Annals Of Excellent Ideas: Buy Nothing Day

#BuyNothingDay. Well, it didn’t really work since Black Friday and Monday turned into an orgy of consumerism (is there no marketing gimmick Americans can resist?).

But it is a great concept, and part of a growing #OccupyXmas movement (you can imagine what a feast that will be for Bill O’Reilly and his “War On Christmas” meme). Here’s the #OccupyXmas pitch:

This years’ Black Friday was a resounding success. Fifty-five billion dollars chimed through cash registers across the USA. Two hundred and fifty-thousand people went into the malls and spent on average 400 hundred dollars each, the biggest shopping day ever. Some notable purchases included ten limited edition Ferraris with matching luggage from Neiman Marcus’s exclusive holiday catalogue, $395,000 each, gobbled up in under an hour.

We in the 99%, alongside our sympathetic friends in the 1%, need to challenge this “normal” way of doing Xmas and come up with a new normal. The holidays need another paradigm.

So what are we occupiers going to do different this season? For starters, we’re going to take the personal plunge and move our money. We’re going to take it away from the big banks and put it into our local credit unions. And that will be the one great first step in breaking beyond the encampments and into the new Xmas imagination.

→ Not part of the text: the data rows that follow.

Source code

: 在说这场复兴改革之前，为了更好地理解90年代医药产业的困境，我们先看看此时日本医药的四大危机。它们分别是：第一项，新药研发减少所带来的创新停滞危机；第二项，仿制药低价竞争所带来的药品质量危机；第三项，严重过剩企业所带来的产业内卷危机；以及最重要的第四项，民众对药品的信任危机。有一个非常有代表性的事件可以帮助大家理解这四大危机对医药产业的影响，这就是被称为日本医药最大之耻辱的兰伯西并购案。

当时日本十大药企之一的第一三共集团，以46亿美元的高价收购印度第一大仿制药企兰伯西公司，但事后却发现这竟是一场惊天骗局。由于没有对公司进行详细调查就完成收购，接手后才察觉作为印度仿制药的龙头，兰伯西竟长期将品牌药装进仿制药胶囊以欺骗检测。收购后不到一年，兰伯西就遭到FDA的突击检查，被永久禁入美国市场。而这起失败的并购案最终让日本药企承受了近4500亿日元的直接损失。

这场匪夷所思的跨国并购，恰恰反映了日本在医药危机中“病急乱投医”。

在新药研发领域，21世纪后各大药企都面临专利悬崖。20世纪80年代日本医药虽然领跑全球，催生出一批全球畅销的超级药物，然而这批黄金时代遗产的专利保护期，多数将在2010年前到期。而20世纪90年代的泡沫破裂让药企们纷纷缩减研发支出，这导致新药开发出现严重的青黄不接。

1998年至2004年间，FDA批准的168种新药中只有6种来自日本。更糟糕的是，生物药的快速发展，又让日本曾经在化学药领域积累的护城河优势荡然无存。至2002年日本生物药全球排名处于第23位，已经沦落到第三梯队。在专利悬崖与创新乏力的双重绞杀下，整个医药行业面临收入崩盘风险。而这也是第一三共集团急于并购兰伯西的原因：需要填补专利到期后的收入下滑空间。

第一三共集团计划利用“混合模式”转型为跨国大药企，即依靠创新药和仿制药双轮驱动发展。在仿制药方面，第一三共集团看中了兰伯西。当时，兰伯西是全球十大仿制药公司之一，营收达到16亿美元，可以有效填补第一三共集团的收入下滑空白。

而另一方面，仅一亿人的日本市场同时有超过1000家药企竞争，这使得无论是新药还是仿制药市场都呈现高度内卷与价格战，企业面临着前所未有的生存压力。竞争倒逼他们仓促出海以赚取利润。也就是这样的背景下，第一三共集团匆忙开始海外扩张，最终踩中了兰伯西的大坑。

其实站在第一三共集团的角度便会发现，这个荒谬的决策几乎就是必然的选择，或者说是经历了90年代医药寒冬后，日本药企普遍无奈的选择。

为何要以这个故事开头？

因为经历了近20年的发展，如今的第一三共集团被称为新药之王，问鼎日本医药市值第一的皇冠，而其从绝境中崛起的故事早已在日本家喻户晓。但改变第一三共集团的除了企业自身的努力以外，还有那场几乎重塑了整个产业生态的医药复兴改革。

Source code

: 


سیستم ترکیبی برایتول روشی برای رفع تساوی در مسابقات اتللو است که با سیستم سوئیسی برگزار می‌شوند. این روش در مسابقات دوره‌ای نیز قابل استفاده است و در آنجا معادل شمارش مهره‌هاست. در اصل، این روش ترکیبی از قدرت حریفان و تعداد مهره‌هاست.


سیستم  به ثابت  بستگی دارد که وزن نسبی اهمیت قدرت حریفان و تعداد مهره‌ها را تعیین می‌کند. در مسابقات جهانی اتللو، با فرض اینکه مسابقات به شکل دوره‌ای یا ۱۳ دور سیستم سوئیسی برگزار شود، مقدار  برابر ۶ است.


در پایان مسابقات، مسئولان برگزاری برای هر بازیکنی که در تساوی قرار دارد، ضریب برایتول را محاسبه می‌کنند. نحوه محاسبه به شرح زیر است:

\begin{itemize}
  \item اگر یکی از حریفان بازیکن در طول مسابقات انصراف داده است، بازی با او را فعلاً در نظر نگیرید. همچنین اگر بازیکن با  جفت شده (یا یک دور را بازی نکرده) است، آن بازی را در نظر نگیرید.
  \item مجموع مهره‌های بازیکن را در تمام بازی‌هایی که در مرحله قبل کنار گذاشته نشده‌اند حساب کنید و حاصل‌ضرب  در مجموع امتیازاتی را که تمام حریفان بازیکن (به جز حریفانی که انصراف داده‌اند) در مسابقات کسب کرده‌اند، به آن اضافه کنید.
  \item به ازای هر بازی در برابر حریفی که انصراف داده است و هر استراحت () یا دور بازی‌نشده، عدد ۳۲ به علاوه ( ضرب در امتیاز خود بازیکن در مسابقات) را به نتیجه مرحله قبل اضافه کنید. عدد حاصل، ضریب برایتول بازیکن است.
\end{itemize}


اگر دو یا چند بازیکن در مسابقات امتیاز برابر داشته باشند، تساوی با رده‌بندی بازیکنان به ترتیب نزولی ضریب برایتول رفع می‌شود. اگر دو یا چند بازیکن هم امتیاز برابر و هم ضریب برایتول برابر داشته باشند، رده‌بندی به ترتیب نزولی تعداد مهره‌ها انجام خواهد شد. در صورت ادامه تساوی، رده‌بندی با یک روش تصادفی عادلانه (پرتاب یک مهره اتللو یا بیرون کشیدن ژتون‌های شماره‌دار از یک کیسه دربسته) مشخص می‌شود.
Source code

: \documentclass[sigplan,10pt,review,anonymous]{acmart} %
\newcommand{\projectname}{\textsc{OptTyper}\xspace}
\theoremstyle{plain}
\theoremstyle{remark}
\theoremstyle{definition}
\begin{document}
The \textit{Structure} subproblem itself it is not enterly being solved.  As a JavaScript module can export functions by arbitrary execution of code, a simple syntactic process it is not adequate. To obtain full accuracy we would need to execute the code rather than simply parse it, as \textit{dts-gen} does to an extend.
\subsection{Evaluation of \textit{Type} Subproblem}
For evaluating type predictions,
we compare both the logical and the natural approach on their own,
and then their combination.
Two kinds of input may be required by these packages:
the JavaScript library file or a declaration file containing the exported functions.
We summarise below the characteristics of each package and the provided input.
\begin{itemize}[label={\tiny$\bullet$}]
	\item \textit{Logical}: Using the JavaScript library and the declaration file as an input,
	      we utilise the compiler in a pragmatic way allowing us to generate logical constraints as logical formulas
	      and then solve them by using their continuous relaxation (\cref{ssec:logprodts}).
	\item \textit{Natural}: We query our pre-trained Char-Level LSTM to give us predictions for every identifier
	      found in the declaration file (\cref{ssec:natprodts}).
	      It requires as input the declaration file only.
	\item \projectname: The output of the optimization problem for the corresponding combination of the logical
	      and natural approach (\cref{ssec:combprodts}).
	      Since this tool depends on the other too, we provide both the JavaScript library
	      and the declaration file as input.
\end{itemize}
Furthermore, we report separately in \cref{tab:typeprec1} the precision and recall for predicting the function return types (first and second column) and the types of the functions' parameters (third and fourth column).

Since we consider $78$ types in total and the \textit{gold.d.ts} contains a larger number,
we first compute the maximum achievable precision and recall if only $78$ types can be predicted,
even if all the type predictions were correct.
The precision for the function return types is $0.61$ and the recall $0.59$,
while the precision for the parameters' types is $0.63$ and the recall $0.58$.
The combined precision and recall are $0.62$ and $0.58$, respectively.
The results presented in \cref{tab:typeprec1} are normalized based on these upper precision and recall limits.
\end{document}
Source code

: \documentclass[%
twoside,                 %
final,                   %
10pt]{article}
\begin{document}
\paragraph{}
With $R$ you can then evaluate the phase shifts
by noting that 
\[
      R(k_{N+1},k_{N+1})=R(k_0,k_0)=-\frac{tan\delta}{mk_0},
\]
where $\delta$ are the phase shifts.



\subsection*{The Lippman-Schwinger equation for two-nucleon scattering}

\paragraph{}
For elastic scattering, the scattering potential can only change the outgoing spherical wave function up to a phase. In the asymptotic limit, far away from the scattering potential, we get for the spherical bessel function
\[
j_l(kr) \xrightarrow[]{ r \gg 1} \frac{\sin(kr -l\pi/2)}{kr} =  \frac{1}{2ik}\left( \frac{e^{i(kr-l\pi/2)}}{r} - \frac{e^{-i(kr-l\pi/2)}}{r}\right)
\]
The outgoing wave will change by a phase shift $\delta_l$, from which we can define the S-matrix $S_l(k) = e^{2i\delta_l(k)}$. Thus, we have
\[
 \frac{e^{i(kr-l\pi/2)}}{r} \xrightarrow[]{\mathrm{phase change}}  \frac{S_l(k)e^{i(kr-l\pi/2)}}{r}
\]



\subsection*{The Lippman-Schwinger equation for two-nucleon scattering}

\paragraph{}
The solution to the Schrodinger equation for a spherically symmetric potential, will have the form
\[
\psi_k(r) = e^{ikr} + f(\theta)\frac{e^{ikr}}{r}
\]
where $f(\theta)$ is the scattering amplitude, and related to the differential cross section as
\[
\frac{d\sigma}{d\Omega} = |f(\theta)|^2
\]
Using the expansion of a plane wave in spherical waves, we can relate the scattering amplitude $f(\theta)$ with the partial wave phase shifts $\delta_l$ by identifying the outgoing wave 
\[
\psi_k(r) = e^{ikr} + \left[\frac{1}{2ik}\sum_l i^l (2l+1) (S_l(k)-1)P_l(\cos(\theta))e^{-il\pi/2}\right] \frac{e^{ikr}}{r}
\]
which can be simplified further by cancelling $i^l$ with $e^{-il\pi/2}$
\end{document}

Ok, that’s not the most compelling pitch ever. Move our money? But it’s a start. And the underlying message against consumerism is absolutely critical. You don’t need to buy more crap just because it is Xmas. You can give the money you would otherwise spend to a worthy cause. You can try cutting the number of gifts you give to your kids and family in half or more (and explain that Christmas and the holidays really aren’t about buying things).

Part of reinventing our economy and culture is to change our idea of what we really need (or want), and abandon the idea that our economy and future depends on consumers buying more and more stuff. There is another way. Buy less. A lot less.